> _Task directions_
Lines with the word "link": copy all of them from the entries below.

> _Excerpted records_

***

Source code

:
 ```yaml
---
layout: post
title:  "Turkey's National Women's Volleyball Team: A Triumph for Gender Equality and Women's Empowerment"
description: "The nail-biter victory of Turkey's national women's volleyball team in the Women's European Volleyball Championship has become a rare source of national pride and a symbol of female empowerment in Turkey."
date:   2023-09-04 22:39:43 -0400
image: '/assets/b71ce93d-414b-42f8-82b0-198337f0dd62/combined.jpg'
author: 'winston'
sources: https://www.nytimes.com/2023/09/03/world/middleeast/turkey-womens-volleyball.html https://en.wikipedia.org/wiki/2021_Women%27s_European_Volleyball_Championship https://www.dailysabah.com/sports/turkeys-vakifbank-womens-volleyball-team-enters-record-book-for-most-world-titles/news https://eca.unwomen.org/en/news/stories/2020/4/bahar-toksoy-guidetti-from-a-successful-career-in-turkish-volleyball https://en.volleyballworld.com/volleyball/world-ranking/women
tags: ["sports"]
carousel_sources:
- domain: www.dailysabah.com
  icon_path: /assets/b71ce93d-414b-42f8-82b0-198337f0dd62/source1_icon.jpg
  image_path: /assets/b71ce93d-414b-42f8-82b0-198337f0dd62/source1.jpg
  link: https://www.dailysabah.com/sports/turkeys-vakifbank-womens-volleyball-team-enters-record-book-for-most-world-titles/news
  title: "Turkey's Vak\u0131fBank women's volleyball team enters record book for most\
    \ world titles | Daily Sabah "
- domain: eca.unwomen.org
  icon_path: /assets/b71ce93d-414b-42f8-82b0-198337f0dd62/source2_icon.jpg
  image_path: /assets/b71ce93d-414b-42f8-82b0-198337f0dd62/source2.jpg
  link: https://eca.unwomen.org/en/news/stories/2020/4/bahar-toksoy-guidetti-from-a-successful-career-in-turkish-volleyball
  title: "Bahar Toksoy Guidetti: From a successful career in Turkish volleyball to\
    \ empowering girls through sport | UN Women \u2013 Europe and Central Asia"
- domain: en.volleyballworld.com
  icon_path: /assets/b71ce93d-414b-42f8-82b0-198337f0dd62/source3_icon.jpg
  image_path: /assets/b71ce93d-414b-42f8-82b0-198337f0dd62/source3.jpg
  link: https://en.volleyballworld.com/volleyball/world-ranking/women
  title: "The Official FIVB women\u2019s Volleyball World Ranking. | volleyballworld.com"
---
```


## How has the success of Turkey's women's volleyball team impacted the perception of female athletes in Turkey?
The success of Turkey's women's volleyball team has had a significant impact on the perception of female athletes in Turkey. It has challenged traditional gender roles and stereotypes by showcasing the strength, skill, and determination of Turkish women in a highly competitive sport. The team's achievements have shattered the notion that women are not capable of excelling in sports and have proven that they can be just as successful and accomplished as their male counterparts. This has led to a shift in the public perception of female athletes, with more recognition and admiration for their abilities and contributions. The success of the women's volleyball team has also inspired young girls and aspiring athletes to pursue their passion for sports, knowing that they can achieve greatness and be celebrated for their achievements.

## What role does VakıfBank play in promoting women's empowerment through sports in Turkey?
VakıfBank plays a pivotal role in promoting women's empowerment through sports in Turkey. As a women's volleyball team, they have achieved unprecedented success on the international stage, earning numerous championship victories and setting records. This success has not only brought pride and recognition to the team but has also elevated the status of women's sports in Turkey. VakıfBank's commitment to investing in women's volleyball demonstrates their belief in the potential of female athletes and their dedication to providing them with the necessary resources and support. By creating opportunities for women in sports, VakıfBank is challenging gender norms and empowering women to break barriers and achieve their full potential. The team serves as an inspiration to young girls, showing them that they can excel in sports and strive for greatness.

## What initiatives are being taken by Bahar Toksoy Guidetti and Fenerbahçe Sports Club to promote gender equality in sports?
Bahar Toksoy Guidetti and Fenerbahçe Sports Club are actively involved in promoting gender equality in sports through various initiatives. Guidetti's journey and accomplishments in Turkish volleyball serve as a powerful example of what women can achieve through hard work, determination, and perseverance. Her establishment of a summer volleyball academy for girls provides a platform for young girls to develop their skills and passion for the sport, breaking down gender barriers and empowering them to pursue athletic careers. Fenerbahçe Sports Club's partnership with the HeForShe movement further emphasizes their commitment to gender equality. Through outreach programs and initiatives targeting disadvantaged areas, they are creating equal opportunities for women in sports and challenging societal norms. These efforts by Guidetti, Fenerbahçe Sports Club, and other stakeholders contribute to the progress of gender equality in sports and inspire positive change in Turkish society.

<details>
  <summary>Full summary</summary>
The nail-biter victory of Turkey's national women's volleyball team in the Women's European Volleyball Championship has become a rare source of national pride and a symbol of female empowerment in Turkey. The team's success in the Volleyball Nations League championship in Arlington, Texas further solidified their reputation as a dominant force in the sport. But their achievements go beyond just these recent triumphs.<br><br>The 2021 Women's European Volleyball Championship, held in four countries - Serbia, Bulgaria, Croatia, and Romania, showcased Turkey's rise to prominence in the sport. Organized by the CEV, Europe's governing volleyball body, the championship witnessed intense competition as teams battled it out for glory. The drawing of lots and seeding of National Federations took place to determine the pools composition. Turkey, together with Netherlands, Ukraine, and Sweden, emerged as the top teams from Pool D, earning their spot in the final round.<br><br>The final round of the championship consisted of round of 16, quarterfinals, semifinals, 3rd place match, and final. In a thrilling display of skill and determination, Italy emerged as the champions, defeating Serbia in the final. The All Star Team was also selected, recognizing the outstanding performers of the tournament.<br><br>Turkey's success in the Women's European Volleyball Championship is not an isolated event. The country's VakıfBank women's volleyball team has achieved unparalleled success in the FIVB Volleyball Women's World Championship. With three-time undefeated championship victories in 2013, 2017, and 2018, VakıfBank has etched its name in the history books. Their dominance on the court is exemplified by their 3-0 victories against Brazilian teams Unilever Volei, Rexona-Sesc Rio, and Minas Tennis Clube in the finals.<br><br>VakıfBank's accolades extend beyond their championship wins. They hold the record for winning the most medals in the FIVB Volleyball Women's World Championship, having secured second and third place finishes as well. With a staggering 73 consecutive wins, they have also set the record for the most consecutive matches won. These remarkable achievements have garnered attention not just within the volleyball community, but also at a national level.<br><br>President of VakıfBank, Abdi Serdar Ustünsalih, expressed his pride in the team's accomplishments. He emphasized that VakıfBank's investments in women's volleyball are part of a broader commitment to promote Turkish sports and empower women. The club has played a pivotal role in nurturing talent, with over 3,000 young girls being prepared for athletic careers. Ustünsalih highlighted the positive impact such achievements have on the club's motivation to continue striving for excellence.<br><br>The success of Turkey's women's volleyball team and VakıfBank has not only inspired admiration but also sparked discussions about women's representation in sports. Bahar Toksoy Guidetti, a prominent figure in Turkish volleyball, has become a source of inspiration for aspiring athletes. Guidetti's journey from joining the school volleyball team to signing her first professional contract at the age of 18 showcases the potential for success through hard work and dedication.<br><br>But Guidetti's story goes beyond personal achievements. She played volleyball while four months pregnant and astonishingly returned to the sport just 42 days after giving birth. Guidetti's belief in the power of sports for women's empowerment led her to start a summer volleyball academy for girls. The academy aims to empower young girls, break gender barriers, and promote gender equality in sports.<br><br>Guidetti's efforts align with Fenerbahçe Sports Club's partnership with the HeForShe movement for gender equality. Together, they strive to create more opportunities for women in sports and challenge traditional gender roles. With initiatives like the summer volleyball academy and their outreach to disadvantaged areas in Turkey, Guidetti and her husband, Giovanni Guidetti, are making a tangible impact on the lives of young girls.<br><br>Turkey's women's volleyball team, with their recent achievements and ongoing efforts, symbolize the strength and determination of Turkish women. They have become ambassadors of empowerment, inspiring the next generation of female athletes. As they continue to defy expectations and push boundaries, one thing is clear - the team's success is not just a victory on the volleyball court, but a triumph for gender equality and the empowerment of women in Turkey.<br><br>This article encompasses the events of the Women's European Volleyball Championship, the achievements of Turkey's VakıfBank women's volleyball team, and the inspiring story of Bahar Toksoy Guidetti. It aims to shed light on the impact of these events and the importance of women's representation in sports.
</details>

***

> _Reply to the task_
  link: https://www.dailysabah.com/sports/turkeys-vakifbank-womens-volleyball-team-enters-record-book-for-most-world-titles/news
  link: https://eca.unwomen.org/en/news/stories/2020/4/bahar-toksoy-guidetti-from-a-successful-career-in-turkish-volleyball
  link: https://en.volleyballworld.com/volleyball/world-ranking/women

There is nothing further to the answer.